▶ **Instructions for the task**:
Reproduce the records word for word, with nothing left out.

▶ **Data**:
______________________________
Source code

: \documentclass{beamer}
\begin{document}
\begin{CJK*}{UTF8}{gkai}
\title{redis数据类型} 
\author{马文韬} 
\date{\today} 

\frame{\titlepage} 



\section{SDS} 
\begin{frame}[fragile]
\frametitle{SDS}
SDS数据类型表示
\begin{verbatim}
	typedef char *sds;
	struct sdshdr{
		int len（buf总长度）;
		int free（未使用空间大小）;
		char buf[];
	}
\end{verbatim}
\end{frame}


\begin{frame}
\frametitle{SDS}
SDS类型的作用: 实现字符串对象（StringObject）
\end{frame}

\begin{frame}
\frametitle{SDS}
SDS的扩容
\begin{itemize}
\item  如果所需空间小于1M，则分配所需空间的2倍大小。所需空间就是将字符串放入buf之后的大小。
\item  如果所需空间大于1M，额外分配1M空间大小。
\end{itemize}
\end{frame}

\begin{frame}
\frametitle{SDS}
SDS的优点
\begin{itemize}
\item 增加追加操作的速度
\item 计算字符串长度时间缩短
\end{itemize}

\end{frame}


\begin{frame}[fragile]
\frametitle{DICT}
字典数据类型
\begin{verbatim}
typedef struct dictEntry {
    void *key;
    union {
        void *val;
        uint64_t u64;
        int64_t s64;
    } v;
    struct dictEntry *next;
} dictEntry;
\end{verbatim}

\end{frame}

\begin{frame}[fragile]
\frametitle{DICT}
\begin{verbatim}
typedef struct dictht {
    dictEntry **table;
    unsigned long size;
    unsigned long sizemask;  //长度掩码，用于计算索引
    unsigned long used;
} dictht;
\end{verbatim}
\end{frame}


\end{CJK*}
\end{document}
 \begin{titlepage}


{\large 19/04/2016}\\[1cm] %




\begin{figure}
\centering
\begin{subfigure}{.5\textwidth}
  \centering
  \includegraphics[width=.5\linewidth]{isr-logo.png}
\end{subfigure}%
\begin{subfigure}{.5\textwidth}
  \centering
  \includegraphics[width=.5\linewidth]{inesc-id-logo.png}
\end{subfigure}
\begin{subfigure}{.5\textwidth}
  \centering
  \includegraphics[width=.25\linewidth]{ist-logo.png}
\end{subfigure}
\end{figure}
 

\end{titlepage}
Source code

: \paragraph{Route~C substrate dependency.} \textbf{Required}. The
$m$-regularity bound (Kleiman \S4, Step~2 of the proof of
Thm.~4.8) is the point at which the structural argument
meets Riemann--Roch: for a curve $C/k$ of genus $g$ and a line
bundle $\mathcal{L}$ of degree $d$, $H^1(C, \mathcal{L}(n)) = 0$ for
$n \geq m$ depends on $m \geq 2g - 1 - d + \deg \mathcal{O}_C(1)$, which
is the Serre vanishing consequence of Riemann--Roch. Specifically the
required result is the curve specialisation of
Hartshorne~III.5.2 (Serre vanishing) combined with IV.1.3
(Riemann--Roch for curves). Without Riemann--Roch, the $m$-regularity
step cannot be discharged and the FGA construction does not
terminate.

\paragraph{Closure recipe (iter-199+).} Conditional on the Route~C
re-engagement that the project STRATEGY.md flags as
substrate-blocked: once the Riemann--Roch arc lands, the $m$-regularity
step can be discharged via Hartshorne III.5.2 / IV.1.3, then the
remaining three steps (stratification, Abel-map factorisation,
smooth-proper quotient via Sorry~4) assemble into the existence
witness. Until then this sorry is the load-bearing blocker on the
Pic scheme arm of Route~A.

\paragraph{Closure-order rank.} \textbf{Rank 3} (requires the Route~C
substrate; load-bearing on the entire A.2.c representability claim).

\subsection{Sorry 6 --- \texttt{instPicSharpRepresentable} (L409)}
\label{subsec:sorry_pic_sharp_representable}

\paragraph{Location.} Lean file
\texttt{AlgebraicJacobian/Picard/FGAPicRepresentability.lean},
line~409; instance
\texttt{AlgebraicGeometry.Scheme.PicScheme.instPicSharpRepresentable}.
______________________________
▶ **Solution for this task**:
Source code

: \documentclass{beamer}
\begin{document}
\begin{CJK*}{UTF8}{gkai}
\title{redis数据类型} 
\author{马文韬} 
\date{\today} 

\frame{\titlepage} 



\section{SDS} 
\begin{frame}[fragile]
\frametitle{SDS}
SDS数据类型表示
\begin{verbatim}
	typedef char *sds;
	struct sdshdr{
		int len（buf总长度）;
		int free（未使用空间大小）;
		char buf[];
	}
\end{verbatim}
\end{frame}


\begin{frame}
\frametitle{SDS}
SDS类型的作用: 实现字符串对象（StringObject）
\end{frame}

\begin{frame}
\frametitle{SDS}
SDS的扩容
\begin{itemize}
\item  如果所需空间小于1M，则分配所需空间的2倍大小。所需空间就是将字符串放入buf之后的大小。
\item  如果所需空间大于1M，额外分配1M空间大小。
\end{itemize}
\end{frame}

\begin{frame}
\frametitle{SDS}
SDS的优点
\begin{itemize}
\item 增加追加操作的速度
\item 计算字符串长度时间缩短
\end{itemize}

\end{frame}


\begin{frame}[fragile]
\frametitle{DICT}
字典数据类型
\begin{verbatim}
typedef struct dictEntry {
    void *key;
    union {
        void *val;
        uint64_t u64;
        int64_t s64;
    } v;
    struct dictEntry *next;
} dictEntry;
\end{verbatim}

\end{frame}

\begin{frame}[fragile]
\frametitle{DICT}
\begin{verbatim}
typedef struct dictht {
    dictEntry **table;
    unsigned long size;
    unsigned long sizemask;  //长度掩码，用于计算索引
    unsigned long used;
} dictht;
\end{verbatim}
\end{frame}


\end{CJK*}
\end{document}
 \begin{titlepage}


{\large 19/04/2016}\\[1cm] %




\begin{figure}
\centering
\begin{subfigure}{.5\textwidth}
  \centering
  \includegraphics[width=.5\linewidth]{isr-logo.png}
\end{subfigure}%
\begin{subfigure}{.5\textwidth}
  \centering
  \includegraphics[width=.5\linewidth]{inesc-id-logo.png}
\end{subfigure}
\begin{subfigure}{.5\textwidth}
  \centering
  \includegraphics[width=.25\linewidth]{ist-logo.png}
\end{subfigure}
\end{figure}
 

\end{titlepage}
Source code

: \paragraph{Route~C substrate dependency.} \textbf{Required}. The
$m$-regularity bound (Kleiman \S4, Step~2 of the proof of
Thm.~4.8) is the point at which the structural argument
meets Riemann--Roch: for a curve $C/k$ of genus $g$ and a line
bundle $\mathcal{L}$ of degree $d$, $H^1(C, \mathcal{L}(n)) = 0$ for
$n \geq m$ depends on $m \geq 2g - 1 - d + \deg \mathcal{O}_C(1)$, which
is the Serre vanishing consequence of Riemann--Roch. Specifically the
required result is the curve specialisation of
Hartshorne~III.5.2 (Serre vanishing) combined with IV.1.3
(Riemann--Roch for curves). Without Riemann--Roch, the $m$-regularity
step cannot be discharged and the FGA construction does not
terminate.

\paragraph{Closure recipe (iter-199+).} Conditional on the Route~C
re-engagement that the project STRATEGY.md flags as
substrate-blocked: once the Riemann--Roch arc lands, the $m$-regularity
step can be discharged via Hartshorne III.5.2 / IV.1.3, then the
remaining three steps (stratification, Abel-map factorisation,
smooth-proper quotient via Sorry~4) assemble into the existence
witness. Until then this sorry is the load-bearing blocker on the
Pic scheme arm of Route~A.

\paragraph{Closure-order rank.} \textbf{Rank 3} (requires the Route~C
substrate; load-bearing on the entire A.2.c representability claim).

\subsection{Sorry 6 --- \texttt{instPicSharpRepresentable} (L409)}
\label{subsec:sorry_pic_sharp_representable}

\paragraph{Location.} Lean file
\texttt{AlgebraicJacobian/Picard/FGAPicRepresentability.lean},
line~409; instance
\texttt{AlgebraicGeometry.Scheme.PicScheme.instPicSharpRepresentable}.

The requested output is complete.